第382回 集合住宅研究会 趣意書
主体性を喚起する小規模再開発
-新しいハウジングビジネスについて-
■取り上げたいテーマ:住み開き・小商い の現代の形を探り、紹介したい。都市部に住まうにあたり、まち全体で暮らすような職住近接の取り組みを共有したい。デベロッパー、運営者、設計者のそれぞれが、互いの専門領域を重ね合いながら協働する事で、従来の不動産価値を逆転させるような小規模再開発が増えつつある状況をフォローしていく。
「今ここにどんな空間をつくるべきなのか」の前提から考え、空間の設計をする「DESIGN」と、研究リサーチを行う「LAB」の二部門を掲げて活動を行なっているツバメアーキテクツ。場を使うルールやメンテナンスなど、従来見過ごされてきた建築の側面に焦点を当てた新たな建築家像を提示している。
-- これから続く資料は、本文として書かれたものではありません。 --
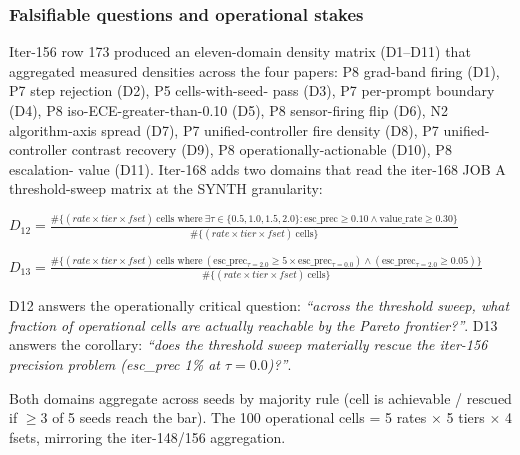
\subsubsection{Falsifiable questions and operational stakes}
Iter-156 row 173 produced an eleven-domain density matrix (D1--D11)
that aggregated measured densities across the four papers: P8
grad-band firing (D1), P7 step rejection (D2), P5 cells-with-seed-
pass (D3), P7 per-prompt boundary (D4), P8 iso-ECE-greater-than-0.10
(D5), P8 sensor-firing flip (D6), N2 algorithm-axis spread (D7), P7
unified-controller fire density (D8), P7 unified-controller contrast
recovery (D9), P8 operationally-actionable (D10), P8 escalation-
value (D11). Iter-168 adds two domains that read the iter-168 JOB A
threshold-sweep matrix at the SYNTH granularity:

  $D_{12} = \frac{\#\{(rate \times tier \times fset)\ \text{cells where}\ \exists \tau \in \{0.5, 1.0, 1.5, 2.0\} : \text{esc\_prec} \geq 0.10 \wedge \text{value\_rate} \geq 0.30\}}{\#\{(rate \times tier \times fset)\ \text{cells}\}}$

  $D_{13} = \frac{\#\{(rate \times tier \times fset)\ \text{cells where}\ (\text{esc\_prec}_{\tau=2.0} \geq 5 \times \text{esc\_prec}_{\tau=0.0}) \wedge (\text{esc\_prec}_{\tau=2.0} \geq 0.05)\}}{\#\{(rate \times tier \times fset)\ \text{cells}\}}$

D12 answers the operationally critical question: \emph{``across the
threshold sweep, what fraction of operational cells are actually
reachable by the Pareto frontier?''}. D13 answers the corollary:
\emph{``does the threshold sweep materially rescue the iter-156
precision problem (esc\_prec 1\% at $\tau=0.0$)?''}.

Both domains aggregate across seeds by majority rule (cell is
achievable / rescued if $\geq 3$ of 5 seeds reach the bar). The 100
operational cells = 5 rates $\times$ 5 tiers $\times$ 4 fsets,
mirroring the iter-148/156 aggregation.

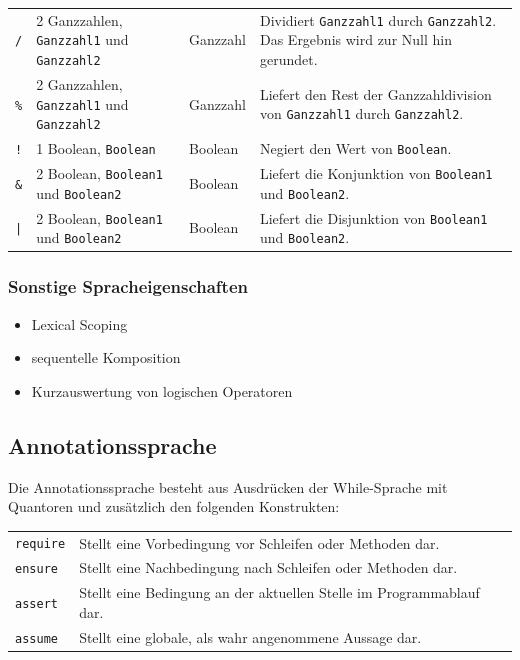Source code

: \documentclass[a4paper,10pt]{article}
\begin{document}
\begin{tabularx}{\textwidth}{| l | X | l | X |}
\texttt{/} & 2 Ganzzahlen, \texttt{Ganzzahl1} und \texttt{Ganzzahl2} & Ganzzahl & Dividiert \texttt{Ganzzahl1} durch \texttt{Ganzzahl2}. Das Ergebnis wird zur Null hin gerundet.\\
\texttt{\%} & 2 Ganzzahlen, \texttt{Ganzzahl1} und \texttt{Ganzzahl2} & Ganzzahl & Liefert den Rest der Ganzzahldivision von \texttt{Ganzzahl1} durch \texttt{Ganzzahl2}.\\
\hline
\texttt{!} & 1 Boolean, \texttt{Boolean} & Boolean & Negiert den Wert von \texttt{Boolean}.\\
\texttt{\&} & 2 Boolean, \texttt{Boolean1} und \texttt{Boolean2} & Boolean & Liefert die Konjunktion von \texttt{Boolean1} und \texttt{Boolean2}.\\
\texttt{|} & 2 Boolean, \texttt{Boolean1} und \texttt{Boolean2} & Boolean & Liefert die Disjunktion von \texttt{Boolean1} und \texttt{Boolean2}.\\
\hline
\end{tabularx}
\subsubsection{Sonstige Spracheigenschaften}
\begin{itemize}
  \item Lexical Scoping
  \item sequentelle Komposition
  \item Kurzauswertung von logischen Operatoren
\end{itemize}

\subsection{Annotationssprache}
Die Annotationssprache besteht aus Ausdrücken der While-Sprache mit Quantoren und zusätzlich den folgenden Konstrukten:\\
\begin{tabularx}{\textwidth}{| l | X |}
\hline
\texttt{require} & Stellt eine Vorbedingung vor Schleifen oder Methoden dar.\\
\texttt{ensure} & Stellt eine Nachbedingung nach Schleifen oder Methoden dar.\\
\texttt{assert} & Stellt eine Bedingung an der aktuellen Stelle im Programmablauf dar.\\
\texttt{assume} & Stellt eine globale, als wahr angenommene Aussage dar.\\
\hline
\end{tabularx}
\end{document}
下北線路街(下北沢地区(東北沢〜世田谷代田間)の複々線化に伴う線路跡地)の一連の作品では、BONUS TRACKでの兼用住宅の枠組みの中で、マスターリースとサブリースの仕組みによりテナントの緩やかなルールを生み、一方で借り手の空間編集も可能な施設となっているなど、住み開き・小商い の新しい形が提示されている。また、現在進行中の実籾パークサイドハウスでは、福祉施設を家のようにつくることを通して、ケアの空間が住むということにどのように関われるかという問いに向き合っている。戦後、核家族を単位として進んだ住宅開発が切り離してきた、「働く」空間や「ケア」の空間を見直すことで、これからの住まいのあり方も話して頂く。